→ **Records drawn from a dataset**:
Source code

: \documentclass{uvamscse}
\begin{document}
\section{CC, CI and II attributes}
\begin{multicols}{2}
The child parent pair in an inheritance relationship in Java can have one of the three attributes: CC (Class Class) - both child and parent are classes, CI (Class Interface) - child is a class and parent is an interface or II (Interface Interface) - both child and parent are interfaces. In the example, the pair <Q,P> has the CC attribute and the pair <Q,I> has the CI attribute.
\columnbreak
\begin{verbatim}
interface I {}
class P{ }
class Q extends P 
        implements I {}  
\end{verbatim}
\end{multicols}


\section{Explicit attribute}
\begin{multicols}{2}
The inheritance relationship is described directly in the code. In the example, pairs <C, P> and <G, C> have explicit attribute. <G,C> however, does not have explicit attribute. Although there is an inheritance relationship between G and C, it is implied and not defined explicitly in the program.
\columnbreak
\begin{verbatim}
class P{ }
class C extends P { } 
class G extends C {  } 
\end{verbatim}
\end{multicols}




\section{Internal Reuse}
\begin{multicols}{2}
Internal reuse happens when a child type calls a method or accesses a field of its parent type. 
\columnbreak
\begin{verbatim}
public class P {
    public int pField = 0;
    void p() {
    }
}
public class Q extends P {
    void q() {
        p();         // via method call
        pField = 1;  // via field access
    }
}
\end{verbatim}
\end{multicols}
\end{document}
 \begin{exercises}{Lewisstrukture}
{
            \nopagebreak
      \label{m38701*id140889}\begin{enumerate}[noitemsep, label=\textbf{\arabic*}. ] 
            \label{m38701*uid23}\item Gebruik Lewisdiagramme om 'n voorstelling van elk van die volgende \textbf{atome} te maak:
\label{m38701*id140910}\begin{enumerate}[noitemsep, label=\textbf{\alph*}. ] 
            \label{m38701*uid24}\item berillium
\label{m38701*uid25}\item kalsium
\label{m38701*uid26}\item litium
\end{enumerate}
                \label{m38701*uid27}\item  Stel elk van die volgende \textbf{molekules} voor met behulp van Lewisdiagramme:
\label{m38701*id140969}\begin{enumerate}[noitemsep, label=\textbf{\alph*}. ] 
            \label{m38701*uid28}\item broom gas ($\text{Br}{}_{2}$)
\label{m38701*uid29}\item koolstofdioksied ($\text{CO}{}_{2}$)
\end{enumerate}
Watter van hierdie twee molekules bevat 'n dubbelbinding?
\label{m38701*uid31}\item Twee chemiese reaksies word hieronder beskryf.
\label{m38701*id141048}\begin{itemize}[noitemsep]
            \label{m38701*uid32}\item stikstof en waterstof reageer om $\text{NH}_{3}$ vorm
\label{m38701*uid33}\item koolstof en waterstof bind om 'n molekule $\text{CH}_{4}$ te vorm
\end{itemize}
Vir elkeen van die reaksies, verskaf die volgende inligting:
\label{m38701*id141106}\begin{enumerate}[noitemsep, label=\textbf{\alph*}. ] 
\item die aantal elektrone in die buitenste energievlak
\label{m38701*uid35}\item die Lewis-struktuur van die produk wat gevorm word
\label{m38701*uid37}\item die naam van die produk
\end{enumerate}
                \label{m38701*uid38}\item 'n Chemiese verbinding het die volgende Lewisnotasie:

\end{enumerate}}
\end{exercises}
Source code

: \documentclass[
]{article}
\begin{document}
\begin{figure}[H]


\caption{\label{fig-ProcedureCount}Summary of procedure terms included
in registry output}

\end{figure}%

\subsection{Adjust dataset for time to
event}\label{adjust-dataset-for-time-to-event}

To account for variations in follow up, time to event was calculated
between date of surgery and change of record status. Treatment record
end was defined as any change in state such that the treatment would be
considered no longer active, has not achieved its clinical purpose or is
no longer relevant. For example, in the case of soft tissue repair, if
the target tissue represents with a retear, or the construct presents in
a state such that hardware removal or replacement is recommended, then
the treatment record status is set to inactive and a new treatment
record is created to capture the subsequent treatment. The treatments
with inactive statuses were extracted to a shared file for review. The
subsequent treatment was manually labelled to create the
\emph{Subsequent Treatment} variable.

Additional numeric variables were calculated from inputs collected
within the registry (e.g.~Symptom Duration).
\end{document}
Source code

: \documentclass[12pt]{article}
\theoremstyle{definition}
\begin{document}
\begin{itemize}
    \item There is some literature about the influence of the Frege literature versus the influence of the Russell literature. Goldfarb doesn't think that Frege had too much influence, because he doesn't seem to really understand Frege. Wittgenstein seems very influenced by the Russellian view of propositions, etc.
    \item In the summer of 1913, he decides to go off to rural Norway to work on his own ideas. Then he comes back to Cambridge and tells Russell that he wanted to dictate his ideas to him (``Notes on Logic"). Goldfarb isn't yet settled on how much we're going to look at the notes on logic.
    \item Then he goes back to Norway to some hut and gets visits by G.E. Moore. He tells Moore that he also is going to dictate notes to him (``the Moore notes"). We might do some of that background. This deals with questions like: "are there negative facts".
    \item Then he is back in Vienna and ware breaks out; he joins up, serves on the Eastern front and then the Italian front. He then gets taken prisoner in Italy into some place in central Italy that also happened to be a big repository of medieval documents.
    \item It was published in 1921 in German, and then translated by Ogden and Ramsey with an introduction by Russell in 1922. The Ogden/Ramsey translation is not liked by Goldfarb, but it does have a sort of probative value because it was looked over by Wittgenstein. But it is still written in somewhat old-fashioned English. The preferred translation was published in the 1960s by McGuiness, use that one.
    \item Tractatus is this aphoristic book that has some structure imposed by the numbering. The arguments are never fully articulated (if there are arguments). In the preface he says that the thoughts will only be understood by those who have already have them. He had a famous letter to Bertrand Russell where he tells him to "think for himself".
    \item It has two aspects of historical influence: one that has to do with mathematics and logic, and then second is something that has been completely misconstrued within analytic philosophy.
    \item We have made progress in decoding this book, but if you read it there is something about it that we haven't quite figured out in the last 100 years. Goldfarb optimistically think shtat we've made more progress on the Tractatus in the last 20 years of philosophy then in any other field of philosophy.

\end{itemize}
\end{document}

→ **AIM OF THE TASK**: From the records above, copy each line that contains the word "pField".

→ **SOLUTION TO THIS PROBLEM**:
    public int pField = 0;
        pField = 1;  // via field access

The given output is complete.